Submitted to: Journal of Inflammation
Publication Type: Peer Reviewed Journal
Publication Acceptance Date: 8/12/2002
Publication Date: 12/1/2002
Citation: Schuschke, D.A., Percival, S.B., Lominadze, D., Saari, J.T., Lentsch, A.B. 2002. Tissue specific ICAM-1 expression and neutrophil transmigration in the copper-deficient rat. Inflammation. 26:297-303.

Interpretive Summary: Dietary copper (Cu) restriction causes an enhanced vulnerability to inflammation in laboratory animals as indicated by exaggeration of tissue swelling, blood vessel dilation and low blood pressure in response to inflammatory stimuli. The purpose of this study was to examine further the mechanism of this increased inflammation. We found that rats made Cu-deficient for 5 weeks had higher levels in their lungs of an enzyme (myeloperoxidase) that is used to indicate invasion of white cells, a sign of increased inflammation. In lungs and hearts of Cu-deficient rats, a molecule (ICAM-1) that promotes adhesion of white blood cells to the lining cells (endothelium) of blood vessels and therefore enhances invasion of white cells, is increased relative to tissues from Cu-adequate rats. Isolated endothelial cells from which Cu had been removed also showed higher ICAM-1 content than Cu-adequate cells, agreeing with the whole-animal experiments. When these cells were grown and treated to form a continuous layer across which white cells passage could be measured, Cu-depleted cells allowed a higher rate of passage of white cells than did Cu-adequate cells. Taken together, these studies indicate that copper deficiency enhances interactions between blood vessels and white blood cells that contribute to increased invasion of white cells into tissue and, therefore, increased inflammation. These findings add to our understanding of how dietary copper deficiency alters cardiovascular function at the level of the smallest blood vessel.

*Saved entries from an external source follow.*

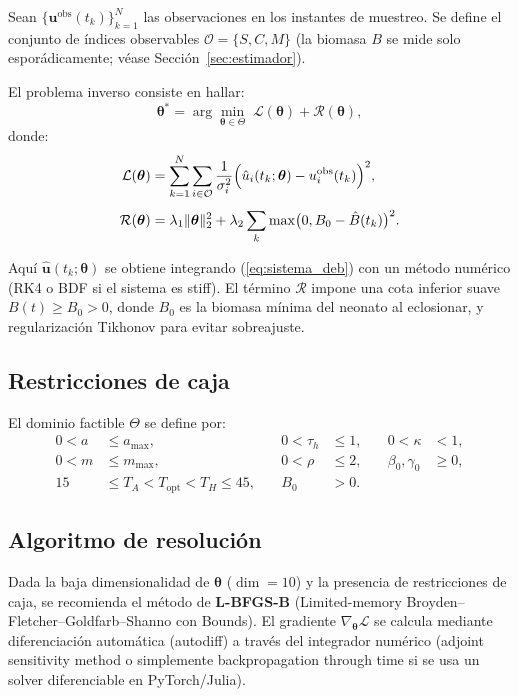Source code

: Sean $\{\mathbf{u}^{\text{obs}}(t_k)\}_{k=1}^{N}$ las observaciones en los instantes de muestreo. Se define el conjunto de índices observables $\mathcal{O} = \{S, C, M\}$ (la biomasa $B$ se mide solo esporádicamente; véase Sección~\ref{sec:estimador}).

El problema inverso consiste en hallar:
\begin{equation}
\label{eq:opt}
\boldsymbol{\theta}^{*} = \arg\min_{\boldsymbol{\theta} \in \Theta} \; \mathcal{L}(\boldsymbol{\theta}) + \mathcal{R}(\boldsymbol{\theta}),
\end{equation}
donde:
\begin{align}
\mathcal{L}(\boldsymbol{\theta}) &= \sum_{k=1}^{N} \sum_{i \in \mathcal{O}} \frac{1}{\sigma_i^2} \Bigl( \hat{u}_i(t_k;\boldsymbol{\theta}) - u_i^{\text{obs}}(t_k) \Bigr)^2, \\[4pt]
\mathcal{R}(\boldsymbol{\theta}) &= \lambda_1 \|\boldsymbol{\theta}\|_2^2 + \lambda_2 \sum_{k} \max\bigl(0, B_0 - \hat{B}(t_k)\bigr)^2.
\end{align}

Aquí $\hat{\mathbf{u}}(t_k;\boldsymbol{\theta})$ se obtiene integrando (\ref{eq:sistema_deb}) con un método numérico (RK4 o BDF si el sistema es stiff). El término $\mathcal{R}$ impone una cota inferior suave $B(t) \geq B_0 > 0$, donde $B_0$ es la biomasa mínima del neonato al eclosionar, y regularización Tikhonov para evitar sobreajuste.

\subsection{Restricciones de caja}

El dominio factible $\Theta$ se define por:
\begin{equation}
\begin{aligned}
0 < a &\leq a_{\max}, &\quad 0 < \tau_h &\leq 1, &\quad 0 < \kappa &< 1, \\
0 < m &\leq m_{\max}, &\quad 0 < \rho &\leq 2, &\quad \beta_0, \gamma_0 &\geq 0, \\
15 &\leq T_A < T_{\text{opt}} < T_H \leq 45, &\quad B_0 &> 0. & &
\end{aligned}
\end{equation}

\subsection{Algoritmo de resolución}

Dada la baja dimensionalidad de $\boldsymbol{\theta}$ ($\dim = 10$) y la presencia de restricciones de caja, se recomienda el método de \textbf{L-BFGS-B} (Limited-memory Broyden--Fletcher--Goldfarb--Shanno con Bounds). El gradiente $\nabla_{\boldsymbol{\theta}} \mathcal{L}$ se calcula mediante diferenciación automática (autodiff) a través del integrador numérico (adjoint sensitivity method o simplemente backpropagation through time si se usa un solver diferenciable en PyTorch/Julia).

Technical Abstract: Dietary copper deficiency promotes neutrophil accumulation in rat lungs. We have now investigated the potential mechanisms of this effect. Male weanling rats were fed a Cu-adequate (6.0 mg Cu/kg diet) or Cu-deficient diet (0.30 mg Cu/kg) for 4 wks. Endothelial intercellular adhesion molecule-1 (ICAM-1) expression was measured in vivo and in vitro using a radiolabeled monoclonal antibody to rat ICAM-1. Tissue neutrophil accumulation was measured by myeloperoxidase (MPO) content and neutrophil transendothial migration was assessed in vitro. Dietary copper deficiency had no effects on the expression of ICAM-1 in lung, liver, heart, kidney, or cremaster. However, MPO content was significantly greater in the lungs of copper-deficient rats. Endotoxin-induced ICAM-1 expression was greater in the lungs and hearts of copper-deficient rats. Similarly, cultured rat endothelial cells that were Cu-chelated expressed more ICAM-1 after endotoxin. This copper dependence of ICAM-1 expression correlated with the significant increase in MPO in lungs of copper-deficient rats treated with endotoxin. The results suggest a tissue-specific difference in ICAM-1 expression and neutrophil accumulation during inflammation in copper-deficient rats. The findings suggest that lung inflammatory mechanisms are particularly sensitive to copper deficiency.